I played on the piano for the first time when I was 9, 10, and 11, and quit, because I felt too overwhelmed at the difficulty. Only recently, about 3 weeks ago, I decided to return to the piano again. I have many reasons why I want to play the piano.
1. Cognition. I want the piano-playing to help me become more aware of the environment and process things more efficiently and quickly.
2. Hand-Eye Coordination and Dexterity. I want the piano-playing to improve my hand-eye coordination and dexterity. As I progress through music sheets, I notice that I have to do octave stretches, finger crosses and jumps, and figure out the best finger placement to play the desired notes. The more I practice, the better of a sight-reader I become. Brahm's lullaby requires some hand movements in addition to finger movements (so it may be helpful to know how to play just by sight-reading and without looking at the hands).

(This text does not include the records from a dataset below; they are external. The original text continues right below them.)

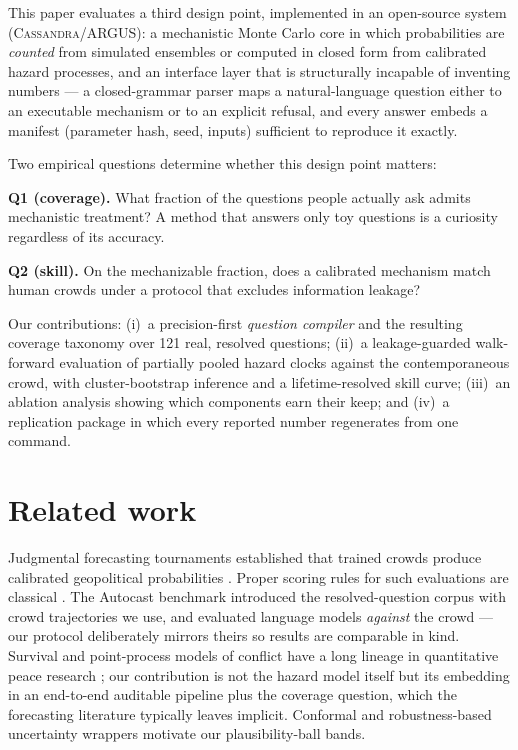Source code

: \documentclass[11pt]{article}
\begin{document}
This paper evaluates a third design point, implemented in an open-source
system (\textsc{Cassandra}/ARGUS): a mechanistic Monte Carlo core in which
probabilities are \emph{counted} from simulated ensembles or computed in
closed form from calibrated hazard processes, and an interface layer that is
structurally incapable of inventing numbers --- a closed-grammar parser maps a
natural-language question either to an executable mechanism or to an explicit
refusal, and every answer embeds a manifest (parameter hash, seed, inputs)
sufficient to reproduce it exactly.

Two empirical questions determine whether this design point matters:

\textbf{Q1 (coverage).} What fraction of the questions people actually ask
admits mechanistic treatment? A method that answers only toy questions is a
curiosity regardless of its accuracy.

\textbf{Q2 (skill).} On the mechanizable fraction, does a calibrated
mechanism match human crowds under a protocol that excludes information
leakage?

Our contributions: (i)~a precision-first \emph{question compiler} and the
resulting coverage taxonomy over 121 real, resolved questions; (ii)~a
leakage-guarded walk-forward evaluation of partially pooled hazard clocks
against the contemporaneous crowd, with cluster-bootstrap inference and a
lifetime-resolved skill curve; (iii)~an ablation analysis showing which
components earn their keep; and (iv)~a replication package in which every
reported number regenerates from one command.

\section{Related work}
Judgmental forecasting tournaments established that trained crowds produce
calibrated geopolitical probabilities \citep{tetlock2015, mellers2014}.
Proper scoring rules for such evaluations are classical
\citep{brier1950, gneiting2007}. The Autocast benchmark \citep{zou2022}
introduced the resolved-question corpus with crowd trajectories we use, and
evaluated language models \emph{against} the crowd --- our protocol
deliberately mirrors theirs so results are comparable in kind. Survival and
point-process models of conflict have a long lineage in quantitative peace
research \citep{ward2010}; our contribution is not the hazard model itself but
its embedding in an end-to-end auditable pipeline plus the coverage question,
which the forecasting literature typically leaves implicit. Conformal and
robustness-based uncertainty wrappers \citep{vovk2005} motivate our
plausibility-ball bands.
\end{document}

3. Singing. I love to sing, and I just want my piano playing to help me become a better singer.
4. Entertainment. For me, I find that piano playing is a productive form of entertainment. I have seen one homeless guy on YouTube who has a music background and makes tips on the streets, playing piano. When I saw that, I was like, "Sounds like a good idea." If I play an impressive performance, then I may earn some tips as a side income.
I know all the major scales now; before, I only knew the C major scale and the CEG chord, and somehow those two were the only ones that persisted in my brain in 15 years. In 3 weeks time, I can play 13 different musical pieces, most of which are beginner-level. Most of the music sheets fit into the classical, Christian, or children genre. You may be surprised at the number of people who ask online whether it's too late to play the piano. Personally, I believe that it is never too late. You can start at any time. In fact, learning as an adult is actually much faster than learning as a child. In my personal experience, a simple musical piece like "Are you sleeping? Are you sleeping? Brother John. Brother John" takes just about a couple of minutes to learn and play with both hands simultaneously (right hand melody, left hand harmony), provided that you can already read sheet music and have performed more difficult pieces.
I long for a day where I can find an audience other than my parents. Maybe someday I may casually play an impressive performance on a street piano and earn tips. In the meantime, I'll just have to keep on practicing. Practice makes perfect.